60 Minutes and Women in Combat Training
Last weekend, 60 Minutes managed to set aside its usual liberal camera and interviewing angles to film female Marine officers attempting to pass the historically secretive Combat Endurance Test, an entrance requirement to the Corps’s Infantry Officer Course. In the past, the Marine Corps has kept details of this very difficult course and its entrance requirements under wraps in the belief it is better for our adversaries not to know exactly what goes into the making of a Marine infantry officer. That the Corps allowed CBS to film as much of it as they did was surprising to many Marines. My belief is that the Corps wants the world to see firsthand that it is the physical requirements of Marine infantry officer training keeping females out, not some bull-headed misogyny, as so many feminists contend.
CBS correspondent David Martin focused on one female 2nd lieutenant, a very determined and prepared young woman, and followed her through the grueling 14-hour physical test. An overabundance of both strength and determination are essential to completing the 16-mile course that is riddled with difficult obstacles, both physical and mental. To make the test even more challenging, the candidates do it in full combat gear, which can approach or even exceed a hundred pounds. And just as the Corps has maintained since the push for women in the infantry began a few years ago, it ultimately is the combination of that weight and lack of upper body strength that keeps women from completing the course. The promising young candidate whom reporter Martin followed was done in, like so many others, by a rope climb, where upper body strength is paramount.

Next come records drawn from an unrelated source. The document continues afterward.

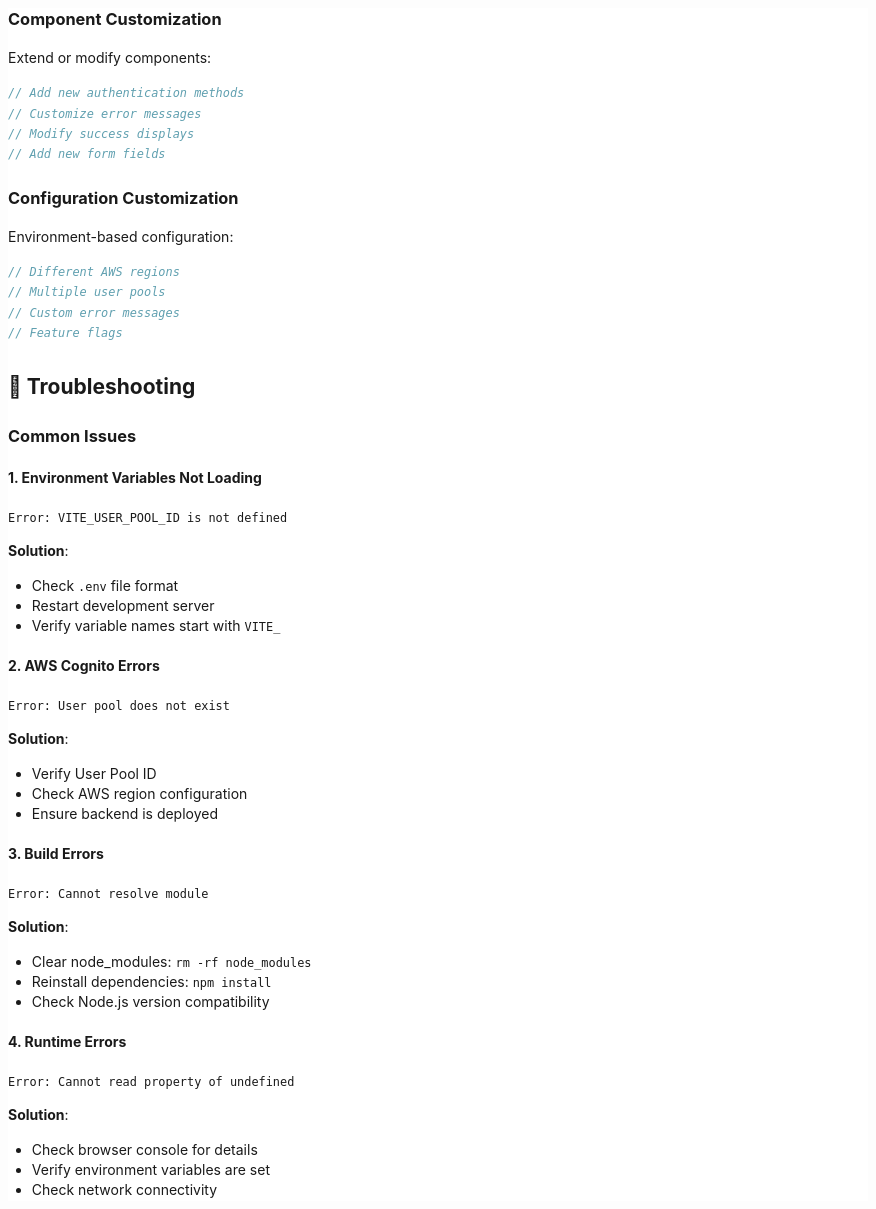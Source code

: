 ### Component Customization
Extend or modify components:
```jsx
// Add new authentication methods
// Customize error messages
// Modify success displays
// Add new form fields
```

### Configuration Customization
Environment-based configuration:
```javascript
// Different AWS regions
// Multiple user pools
// Custom error messages
// Feature flags
```

## 🐛 Troubleshooting

### Common Issues

#### 1. Environment Variables Not Loading
```
Error: VITE_USER_POOL_ID is not defined
```
**Solution**:
- Check `.env` file format
- Restart development server
- Verify variable names start with `VITE_`

#### 2. AWS Cognito Errors
```
Error: User pool does not exist
```
**Solution**:
- Verify User Pool ID
- Check AWS region configuration
- Ensure backend is deployed

#### 3. Build Errors
```
Error: Cannot resolve module
```
**Solution**:
- Clear node_modules: `rm -rf node_modules`
- Reinstall dependencies: `npm install`
- Check Node.js version compatibility

#### 4. Runtime Errors
```
Error: Cannot read property of undefined
```
**Solution**:
- Check browser console for details
- Verify environment variables are set
- Check network connectivity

I watched this 60 Minutes segment and just shook my head – my belief, as a former infantry non-commissioned officer, once again confirmed that women simply are not physically suited for the unique physical needs of a combat infantryman, and not just in matters of strength. I thought nothing more about it until today, when I received an e-mail from a buddy retired in Guam that contained collected observations on the 60 Minutes piece from some of his many Marine friends around the world. Most were surprised, as I was, by the fair and balanced presentation, but some of them wished that CBS would have shown the courage to address stickier issues.
My combat was in tropical Vietnam, so I’m familiar with field conditions there. Over the years I’ve conversed with enough infantry veterans of our Middle East wars and the medics who cared for them to confirm my suspicions about field conditions in that region – particularly in Iraq, where we were fielding very large units spread over very large, remote areas of desert terrain. The one condition of infantry field conditions that has held constant from the first war our nation fought to present battlefields has been that it is a physically dirty business, an extremely unsanitary process that exceeds in filth anything you are likely ever to experience in civilian life.

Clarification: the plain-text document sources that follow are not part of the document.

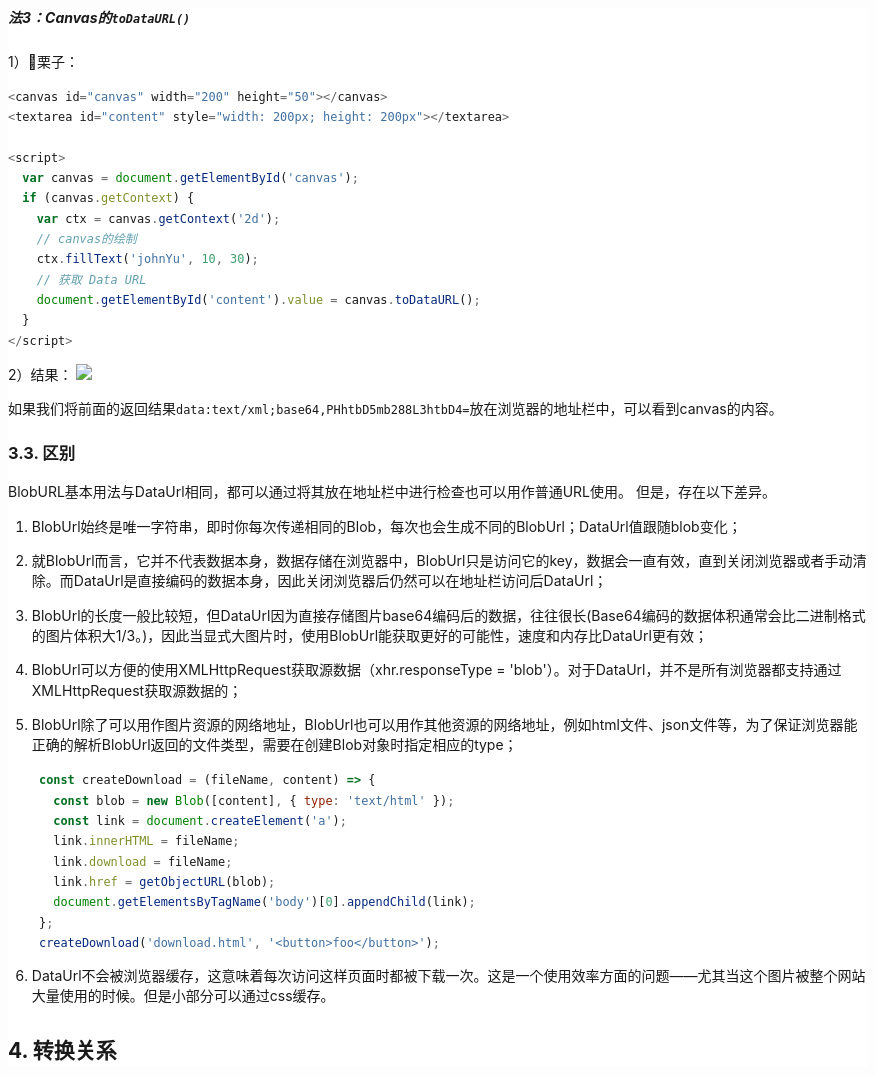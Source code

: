 ##### 法3：Canvas的`toDataURL()`

1）🌰栗子：

```js
<canvas id="canvas" width="200" height="50"></canvas>
<textarea id="content" style="width: 200px; height: 200px"></textarea>

<script>
  var canvas = document.getElementById('canvas');
  if (canvas.getContext) {
    var ctx = canvas.getContext('2d');
    // canvas的绘制
    ctx.fillText('johnYu', 10, 30);
    // 获取 Data URL
    document.getElementById('content').value = canvas.toDataURL();
  }
</script>
```

2）结果：
![](https://gitee.com/ahuang6027/blog-images/raw/master/images/dataURL-canvas.png)

如果我们将前面的返回结果`data:text/xml;base64,PHhtbD5mb288L3htbD4=`放在浏览器的地址栏中，可以看到canvas的内容。

### 3.3. 区别

BlobURL基本用法与DataUrl相同，都可以通过将其放在地址栏中进行检查也可以用作普通URL使用。
但是，存在以下差异。

1. BlobUrl始终是唯一字符串，即时你每次传递相同的Blob，每次也会生成不同的BlobUrl；DataUrl值跟随blob变化；
2. 就BlobUrl而言，它并不代表数据本身，数据存储在浏览器中，BlobUrl只是访问它的key，数据会一直有效，直到关闭浏览器或者手动清除。而DataUrl是直接编码的数据本身，因此关闭浏览器后仍然可以在地址栏访问后DataUrl；
3. BlobUrl的长度一般比较短，但DataUrl因为直接存储图片base64编码后的数据，往往很长(Base64编码的数据体积通常会比二进制格式的图片体积大1/3。)，因此当显式大图片时，使用BlobUrl能获取更好的可能性，速度和内存比DataUrl更有效；
4. BlobUrl可以方便的使用XMLHttpRequest获取源数据（xhr.responseType = 'blob'）。对于DataUrl，并不是所有浏览器都支持通过XMLHttpRequest获取源数据的；
5. BlobUrl除了可以用作图片资源的网络地址，BlobUrl也可以用作其他资源的网络地址，例如html文件、json文件等，为了保证浏览器能正确的解析BlobUrl返回的文件类型，需要在创建Blob对象时指定相应的type；

   ```js
    const createDownload = (fileName, content) => {
      const blob = new Blob([content], { type: 'text/html' });
      const link = document.createElement('a');
      link.innerHTML = fileName;
      link.download = fileName;
      link.href = getObjectURL(blob);
      document.getElementsByTagName('body')[0].appendChild(link);
    };
    createDownload('download.html', '<button>foo</button>');
   ```

6. DataUrl不会被浏览器缓存，这意味着每次访问这样页面时都被下载一次。这是一个使用效率方面的问题——尤其当这个图片被整个网站大量使用的时候。但是小部分可以通过css缓存。

## 4. 转换关系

Due to excessive sweating, constant contact with dirt and dust, and very infrequent opportunities to bathe, even most superficially, dermatological disease is rampant, from opportunistic fungal infections the troops refer to as "crotch rot" or "foot rot" to untreated cuts, scratches, and insect bites that become secondarily infected to the point of requiring hospitalization and intravenous antibiotics. In Vietnam, I went on patrols, set up ambushes, and conducted other ground operations with young men so filthy that their own mothers couldn’t have picked them out of a lineup. Many had open, suppurating sores and boils caused by the omnipresent thorn bushes and the unrelenting biting insects. Leeches were common, fleas and lice less so but still there.

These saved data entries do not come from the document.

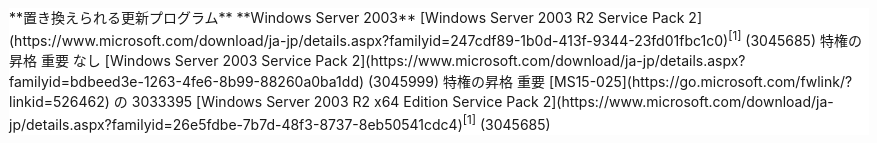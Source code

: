 </td>
<td style="border:1px solid black;">
**置き換えられる更新プログラム**

</td>
</tr>
<tr>
<td style="border:1px solid black;" colspan="4">
**Windows Server 2003**

</td>
</tr>
<tr>
<td style="border:1px solid black;">
[Windows Server 2003 R2 Service Pack 2](https://www.microsoft.com/download/ja-jp/details.aspx?familyid=247cdf89-1b0d-413f-9344-23fd01fbc1c0)<sup>[1]</sup>
(3045685)

</td>
<td style="border:1px solid black;">
特権の昇格

</td>
<td style="border:1px solid black;">
重要

</td>
<td style="border:1px solid black;">
なし

</td>
</tr>
<tr>
<td style="border:1px solid black;">
[Windows Server 2003 Service Pack 2](https://www.microsoft.com/download/ja-jp/details.aspx?familyid=bdbeed3e-1263-4fe6-8b99-88260a0ba1dd)  
(3045999)

</td>
<td style="border:1px solid black;">
特権の昇格

</td>
<td style="border:1px solid black;">
重要

</td>
<td style="border:1px solid black;">
[MS15-025](https://go.microsoft.com/fwlink/?linkid=526462) の 3033395

</td>
</tr>
<tr>
<td style="border:1px solid black;">
[Windows Server 2003 R2 x64 Edition Service Pack 2](https://www.microsoft.com/download/ja-jp/details.aspx?familyid=26e5fdbe-7b7d-48f3-8737-8eb50541cdc4)<sup>[1]</sup>
(3045685)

Another constant problem on the battlefield is intestinal disorders that many times result in uncontrollable and explosive diarrhea. I couldn’t count how many times I saw a young trooper suddenly dump his gear and drop his trousers right on the trail, in full view of every member of his team. And no one thought anything of it, save the poor guy who had to squat there with his naked butt and his family jewels on full display while he loudly evacuated his bowels to the hoots, laughter, and catcalls of his team. Even routine defecation and urination are public functions for infantrymen, including officers and NCOs. When you are in Indian country, there is absolutely no expectation of privacy, or even a desire for it, because to be out of sight of your team for even minutes is to be at risk of sudden death or capture.
In spite of all the physical misery they had to endure, those tough young paratroopers I so proudly served with sucked it up, cussed their officers and the Army, and continued the mission, because they did not want to be medically evacuated, leaving their buddies shorthanded in battle. It is this "serving while sick with no privacy" aspect of service in the infantry that those of us who have lived it and survived it would like to see included in every discussion of whether or not women should serve in the infantry.
It looks like the Marine Corps is well on its way to demonstrating the validity of the lack of upper body strength issue, but it would be interesting to hear what an objective panel of gynecologists, preferably some who have served in the infantry and combat at some earlier point in their lives, have to say regarding the hygiene problems associated with menstrual events and increased risks for feminine disease that women in the infantry might experience under conditions such as I’ve described above. And now that I think of it, how about a panel of military psychologists examining the effects on young women of public urination and defecation while surrounded by grinning, highly aggressive young males, who you can bet your last dime of combat pay aren’t about to avert their eyes?
How about addressing those issues on a follow-up segment, 60 Minutes, and then another follow-up dealing with the sexual ramifications, which is another critical issue unto itself?